Demyati’s talent has developed over the years from her childhood dream of becoming an international fashion designer - a dream which could almost be reality were it not for Israel’s economic blockade and military siege of Gaza, a thorn in the side of most Palestinian entrepreneurs. Yet she still uses social media to share her love of fashion and design with others all over the world.
A customer in Demyati’s shop comments that some university students in Gaza follow fashions before their friends in Europe know about them, but that the siege is a deliberate obstacle to remove Gaza from the market. Demyati admits that new fashion materials often only reach Gaza one to two years after being released globally.
“I tend to buy my materials and trimmings for abbayas from Dubai, Saudi Arabia and Turkey, but that takes longer time,” Demyati says.
Demyati is also a graduate from the Islamic University in Gaza, where she studied history and architecture. At the age of 12, she would redesign her own clothes, changing shape and cut and making additions to personalise them to her style. Now she is among the few who manage to challenge Gaza’s highest ever unemployment rate.

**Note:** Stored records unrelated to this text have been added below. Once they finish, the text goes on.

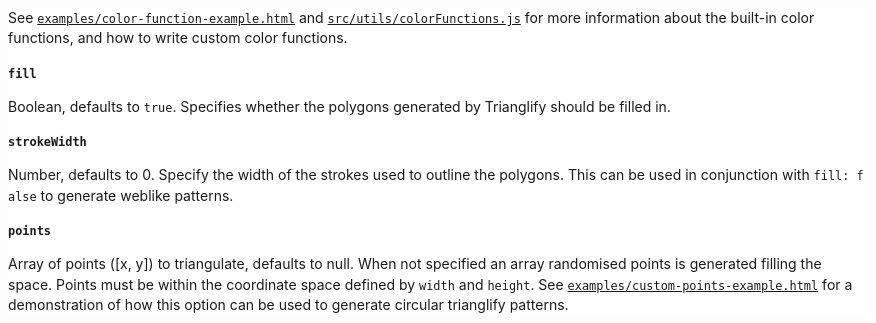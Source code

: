 See [`examples/color-function-example.html`](./examples/color-function-example.html) and [`src/utils/colorFunctions.js`](./src/utils/colorFunctions.js) for more information about the built-in color functions, and how to write custom color functions.

**`fill`**

Boolean, defaults to `true`. Specifies whether the polygons generated by Trianglify should be filled in.

**`strokeWidth`**

Number, defaults to 0. Specify the width of the strokes used to outline the polygons. This can be used in conjunction with `fill: false` to generate weblike patterns.

**`points`**

Array of points ([x, y]) to triangulate, defaults to null. When not specified an array randomised points is generated filling the space. Points must be within the coordinate space defined by `width` and `height`. See [`examples/custom-points-example.html`](./examples/custom-points-example.html) for a demonstration of how this option can be used to generate circular trianglify patterns.

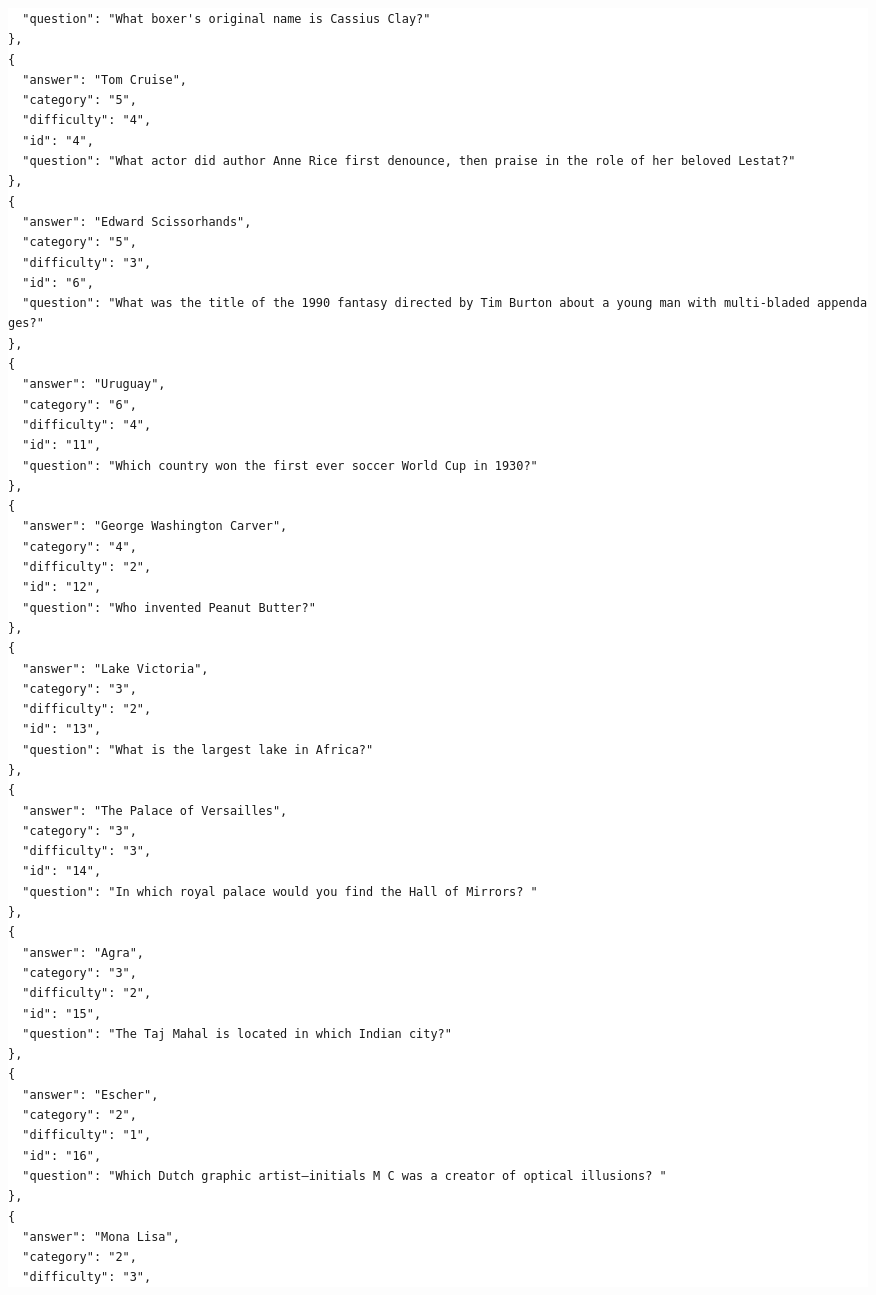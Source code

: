       "question": "What boxer's original name is Cassius Clay?"
    },
    {
      "answer": "Tom Cruise",
      "category": "5",
      "difficulty": "4",
      "id": "4",
      "question": "What actor did author Anne Rice first denounce, then praise in the role of her beloved Lestat?"
    },
    {
      "answer": "Edward Scissorhands",
      "category": "5",
      "difficulty": "3",
      "id": "6",
      "question": "What was the title of the 1990 fantasy directed by Tim Burton about a young man with multi-bladed appendages?"
    },
    {
      "answer": "Uruguay",
      "category": "6",
      "difficulty": "4",
      "id": "11",
      "question": "Which country won the first ever soccer World Cup in 1930?"
    },
    {
      "answer": "George Washington Carver",
      "category": "4",
      "difficulty": "2",
      "id": "12",
      "question": "Who invented Peanut Butter?"
    },
    {
      "answer": "Lake Victoria",
      "category": "3",
      "difficulty": "2",
      "id": "13",
      "question": "What is the largest lake in Africa?"
    },
    {
      "answer": "The Palace of Versailles",
      "category": "3",
      "difficulty": "3",
      "id": "14",
      "question": "In which royal palace would you find the Hall of Mirrors? "
    },
    {
      "answer": "Agra",
      "category": "3",
      "difficulty": "2",
      "id": "15",
      "question": "The Taj Mahal is located in which Indian city?"
    },
    {
      "answer": "Escher",
      "category": "2",
      "difficulty": "1",
      "id": "16",
      "question": "Which Dutch graphic artist–initials M C was a creator of optical illusions? "
    },
    {
      "answer": "Mona Lisa",
      "category": "2",
      "difficulty": "3",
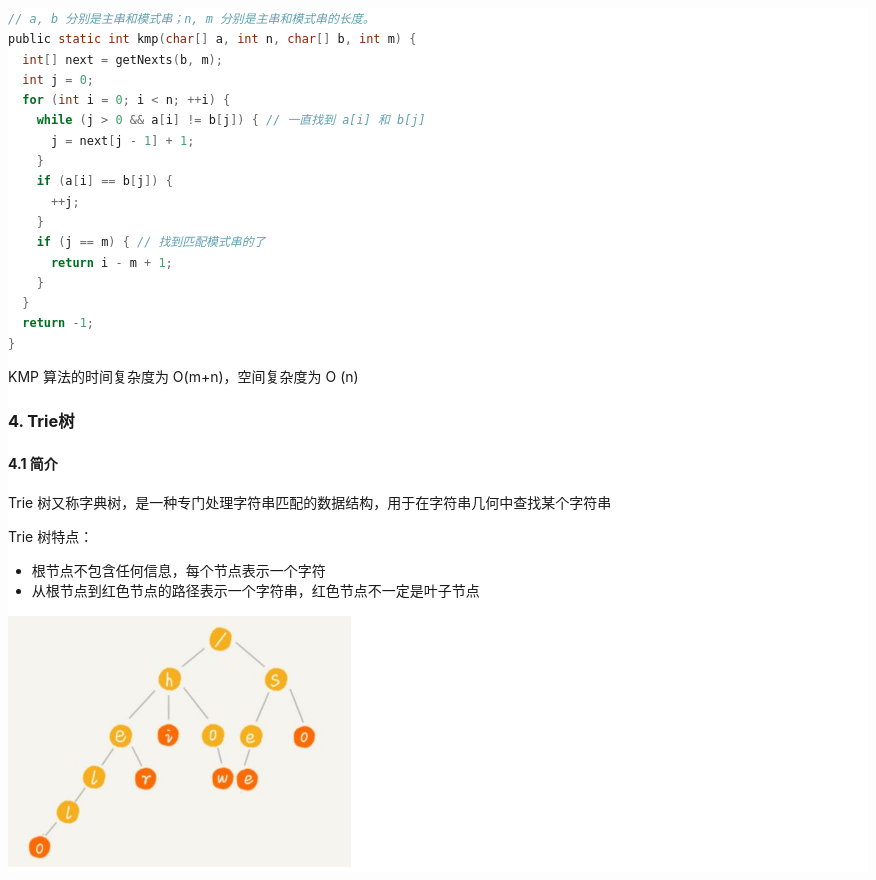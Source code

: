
 ``` c
// a, b 分别是主串和模式串；n, m 分别是主串和模式串的长度。
public static int kmp(char[] a, int n, char[] b, int m) {
  int[] next = getNexts(b, m);
  int j = 0;
  for (int i = 0; i < n; ++i) {
    while (j > 0 && a[i] != b[j]) { // 一直找到 a[i] 和 b[j]
      j = next[j - 1] + 1;
    }
    if (a[i] == b[j]) {
      ++j;
    }
    if (j == m) { // 找到匹配模式串的了
      return i - m + 1;
    }
  }
  return -1;
}
```

KMP 算法的时间复杂度为 O(m+n)，空间复杂度为 O (n)



### 4. Trie树

#### 4.1 简介

Trie 树又称字典树，是一种专门处理字符串匹配的数据结构，用于在字符串几何中查找某个字符串

Trie 树特点：

- 根节点不包含任何信息，每个节点表示一个字符
- 从根节点到红色节点的路径表示一个字符串，红色节点不一定是叶子节点

<img src="img/字典树.jpg" style="zoom:70%"/>
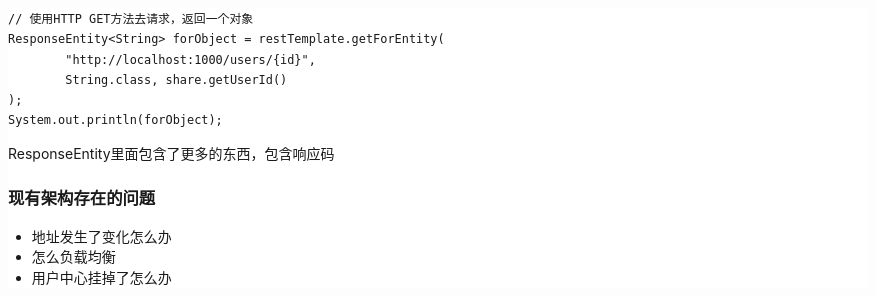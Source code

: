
   ```
  // 使用HTTP GET方法去请求，返回一个对象
  ResponseEntity<String> forObject = restTemplate.getForEntity(
          "http://localhost:1000/users/{id}",
          String.class, share.getUserId()
  );
  System.out.println(forObject);
  ```

  ResponseEntity里面包含了更多的东西，包含响应码

### 现有架构存在的问题

+ 地址发生了变化怎么办
+ 怎么负载均衡
+ 用户中心挂掉了怎么办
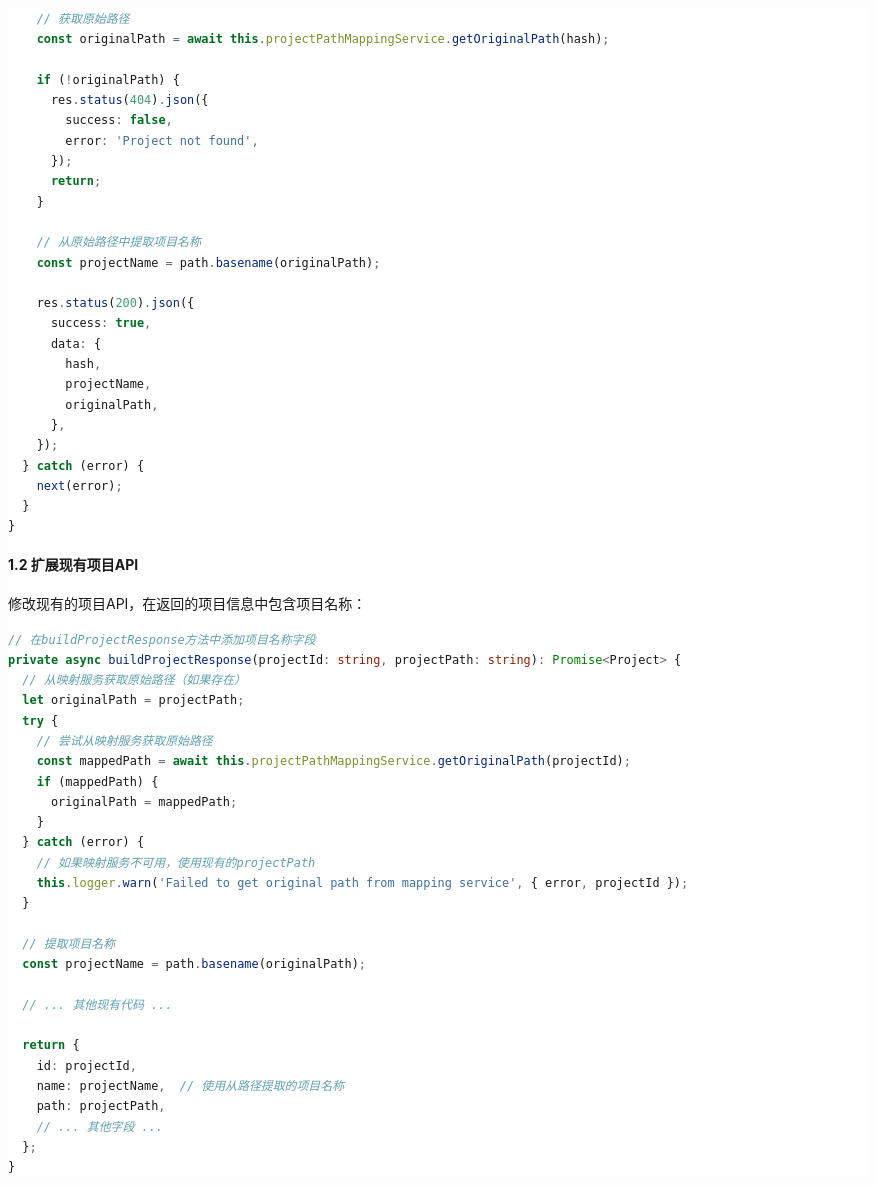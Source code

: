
 ```typescript
    // 获取原始路径
    const originalPath = await this.projectPathMappingService.getOriginalPath(hash);
    
    if (!originalPath) {
      res.status(404).json({
        success: false,
        error: 'Project not found',
      });
      return;
    }
    
    // 从原始路径中提取项目名称
    const projectName = path.basename(originalPath);
    
    res.status(200).json({
      success: true,
      data: {
        hash,
        projectName,
        originalPath,
      },
    });
  } catch (error) {
    next(error);
  }
}
```

#### 1.2 扩展现有项目API

修改现有的项目API，在返回的项目信息中包含项目名称：

```typescript
// 在buildProjectResponse方法中添加项目名称字段
private async buildProjectResponse(projectId: string, projectPath: string): Promise<Project> {
  // 从映射服务获取原始路径（如果存在）
  let originalPath = projectPath;
  try {
    // 尝试从映射服务获取原始路径
    const mappedPath = await this.projectPathMappingService.getOriginalPath(projectId);
    if (mappedPath) {
      originalPath = mappedPath;
    }
  } catch (error) {
    // 如果映射服务不可用，使用现有的projectPath
    this.logger.warn('Failed to get original path from mapping service', { error, projectId });
  }
  
  // 提取项目名称
  const projectName = path.basename(originalPath);
  
  // ... 其他现有代码 ...
  
  return {
    id: projectId,
    name: projectName,  // 使用从路径提取的项目名称
    path: projectPath,
    // ... 其他字段 ...
  };
}
```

“When I was 16, I watched YouTube looking at all the latest world fashions and from there I decided that I wanted to be a designer, but couldn’t find a college to offer me training. So I decided to learn myself via the internet,” she told Middle East Eye.
Demyati’s wider dream is to turn a modest factory into a larger one where she can also host the first university students who dream of studying and creating fashion, in order to establish careers in the field of fashion.
Demyati is now working on bringing fashion to hijabi women, introducing styles that combine modern fashion with tradition and culture. This combination makes her work popular among the public in Gaza and abroad.
In her modest factory, next to one of Gaza’s biggest universities, many young women come in, sit down and surf the internet on their cellphones, while other customers enjoy having a manicure and chatting about their fashion ideas before placing their orders or taking home their completed garments.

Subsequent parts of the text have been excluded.